Now that I'm finally looking at using your gen. model again, I'm just running some basic sanity checks and am confused about the output:

model = LabelModel(2)

# Label matrix: [documents x LFs]
label_matrix = np.array([[0, 0, 0],  # This doc should be labeled as 0? --> returns 2
                         [1, 1, 1],  # ... as 1?
                         [1, 0, 1]]) # ... as something in between?

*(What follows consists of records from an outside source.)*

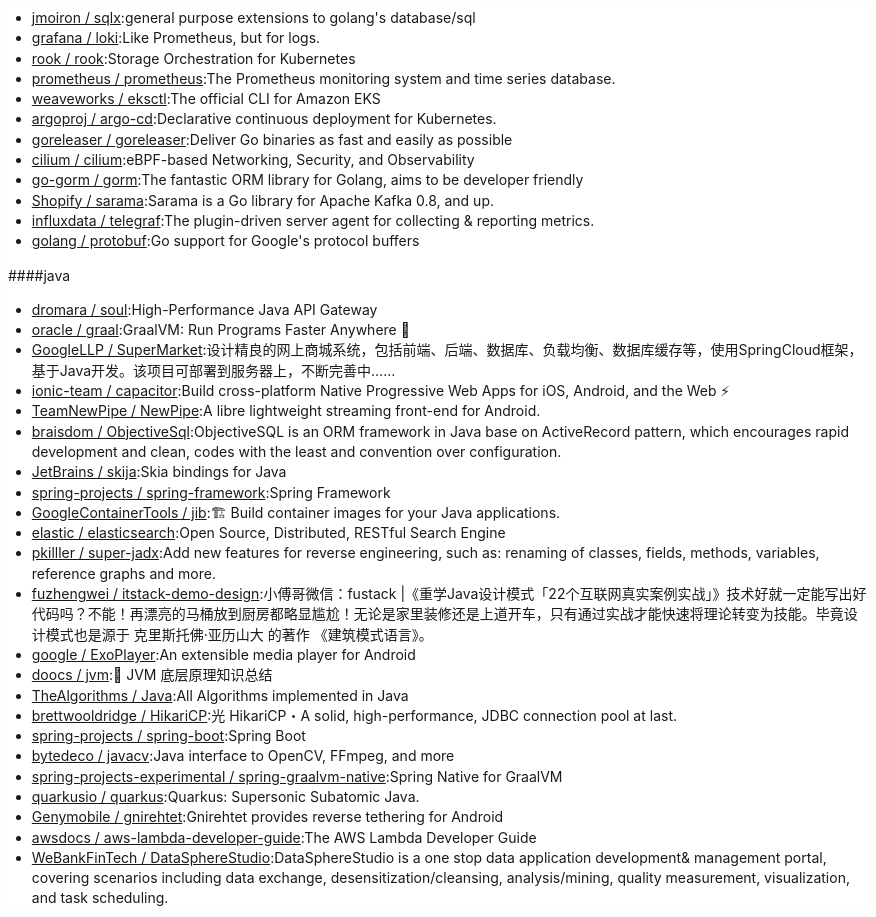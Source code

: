 * [jmoiron / sqlx](https://github.com/jmoiron/sqlx):general purpose extensions to golang's database/sql
* [grafana / loki](https://github.com/grafana/loki):Like Prometheus, but for logs.
* [rook / rook](https://github.com/rook/rook):Storage Orchestration for Kubernetes
* [prometheus / prometheus](https://github.com/prometheus/prometheus):The Prometheus monitoring system and time series database.
* [weaveworks / eksctl](https://github.com/weaveworks/eksctl):The official CLI for Amazon EKS
* [argoproj / argo-cd](https://github.com/argoproj/argo-cd):Declarative continuous deployment for Kubernetes.
* [goreleaser / goreleaser](https://github.com/goreleaser/goreleaser):Deliver Go binaries as fast and easily as possible
* [cilium / cilium](https://github.com/cilium/cilium):eBPF-based Networking, Security, and Observability
* [go-gorm / gorm](https://github.com/go-gorm/gorm):The fantastic ORM library for Golang, aims to be developer friendly
* [Shopify / sarama](https://github.com/Shopify/sarama):Sarama is a Go library for Apache Kafka 0.8, and up.
* [influxdata / telegraf](https://github.com/influxdata/telegraf):The plugin-driven server agent for collecting & reporting metrics.
* [golang / protobuf](https://github.com/golang/protobuf):Go support for Google's protocol buffers

####java
* [dromara / soul](https://github.com/dromara/soul):High-Performance Java API Gateway
* [oracle / graal](https://github.com/oracle/graal):GraalVM: Run Programs Faster Anywhere 🚀
* [GoogleLLP / SuperMarket](https://github.com/GoogleLLP/SuperMarket):设计精良的网上商城系统，包括前端、后端、数据库、负载均衡、数据库缓存等，使用SpringCloud框架，基于Java开发。该项目可部署到服务器上，不断完善中……
* [ionic-team / capacitor](https://github.com/ionic-team/capacitor):Build cross-platform Native Progressive Web Apps for iOS, Android, and the Web ⚡️
* [TeamNewPipe / NewPipe](https://github.com/TeamNewPipe/NewPipe):A libre lightweight streaming front-end for Android.
* [braisdom / ObjectiveSql](https://github.com/braisdom/ObjectiveSql):ObjectiveSQL is an ORM framework in Java base on ActiveRecord pattern, which encourages rapid development and clean, codes with the least and convention over configuration.
* [JetBrains / skija](https://github.com/JetBrains/skija):Skia bindings for Java
* [spring-projects / spring-framework](https://github.com/spring-projects/spring-framework):Spring Framework
* [GoogleContainerTools / jib](https://github.com/GoogleContainerTools/jib):🏗 Build container images for your Java applications.
* [elastic / elasticsearch](https://github.com/elastic/elasticsearch):Open Source, Distributed, RESTful Search Engine
* [pkilller / super-jadx](https://github.com/pkilller/super-jadx):Add new features for reverse engineering, such as: renaming of classes, fields, methods, variables, reference graphs and more.
* [fuzhengwei / itstack-demo-design](https://github.com/fuzhengwei/itstack-demo-design):小傅哥微信：fustack |《重学Java设计模式「22个互联网真实案例实战」》技术好就一定能写出好代码吗？不能！再漂亮的马桶放到厨房都略显尴尬！无论是家里装修还是上道开车，只有通过实战才能快速将理论转变为技能。毕竟设计模式也是源于 克里斯托佛·亚历山大 的著作 《建筑模式语言》。
* [google / ExoPlayer](https://github.com/google/ExoPlayer):An extensible media player for Android
* [doocs / jvm](https://github.com/doocs/jvm):🤗 JVM 底层原理知识总结
* [TheAlgorithms / Java](https://github.com/TheAlgorithms/Java):All Algorithms implemented in Java
* [brettwooldridge / HikariCP](https://github.com/brettwooldridge/HikariCP):光 HikariCP・A solid, high-performance, JDBC connection pool at last.
* [spring-projects / spring-boot](https://github.com/spring-projects/spring-boot):Spring Boot
* [bytedeco / javacv](https://github.com/bytedeco/javacv):Java interface to OpenCV, FFmpeg, and more
* [spring-projects-experimental / spring-graalvm-native](https://github.com/spring-projects-experimental/spring-graalvm-native):Spring Native for GraalVM
* [quarkusio / quarkus](https://github.com/quarkusio/quarkus):Quarkus: Supersonic Subatomic Java.
* [Genymobile / gnirehtet](https://github.com/Genymobile/gnirehtet):Gnirehtet provides reverse tethering for Android
* [awsdocs / aws-lambda-developer-guide](https://github.com/awsdocs/aws-lambda-developer-guide):The AWS Lambda Developer Guide
* [WeBankFinTech / DataSphereStudio](https://github.com/WeBankFinTech/DataSphereStudio):DataSphereStudio is a one stop data application development& management portal, covering scenarios including data exchange, desensitization/cleansing, analysis/mining, quality measurement, visualization, and task scheduling.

model.train_model(label_matrix, cardinality=1)
model.predict(label_matrix)

This returns [1,1,1]. When I expand the label matrix to something larger, I get back int64's in the range of [1,2] and they don't make any sense:

label_matrix = np.array([[0, 0, 0],  # This doc should be labeled as 0? --> returns 2
                         [0, 0, 0],  # ... as 0? --> returns 2
                         [0, 0, 0],  # ... as 0? --> returns 2
                         [0, 0, 0],  # ... as 0? --> returns 2
                         [0, 0, 0],  # ... as 0? --> returns 2
                         [0, 0, 0],  # ... as 0? --> returns 1
                         [0, 0, 0],  # ... as 0? --> returns 2
                         [0, 0, 0],  # ... as 0? --> returns 2
                         [0, 0, 0],  # ... as 0? --> returns 1
                         [0, 0, 0],  # ... as 0? --> returns 1
                         [0, 0, 0],  # ... as 0?
                         [0, 0, 0],  # ... as 0?
                         [0, 0, 0],  # ... as 0?
                         [0, 0, 0],  # ... as 0?
                         [1, 1, 1],  # ... as 1?
                         [1, 0, 1]]) # ... as something in between?

I was expecting probabilistic labels between 0 and 1.

Haven't dug any deeper. This is using your most recent version on pip (sometime Dec).

See the Basics tutorial (https://github.com/HazyResearch/metal/blob/master/tutorials/Basics.ipynb) or the MeTaL Commandments (https://github.com/HazyResearch/metal/blob/master/docs/metal_design.md#classifiers) for a description of the basic predicting methods of all MeTaL classifiers:

predict_proba() yields an [n,k] matrix of soft labels (floats)
predict() yields an [n,] vector of hard labels (ints)

So why does 2 get introduced as a label here? Is that just a rounding error?

In MeTaL, all labels are categorical (so a binary problem has class 1 and 2, not -1 and 1), and the label 0 is always reserved to mean an abstain vote or an unknown label, never a normal class.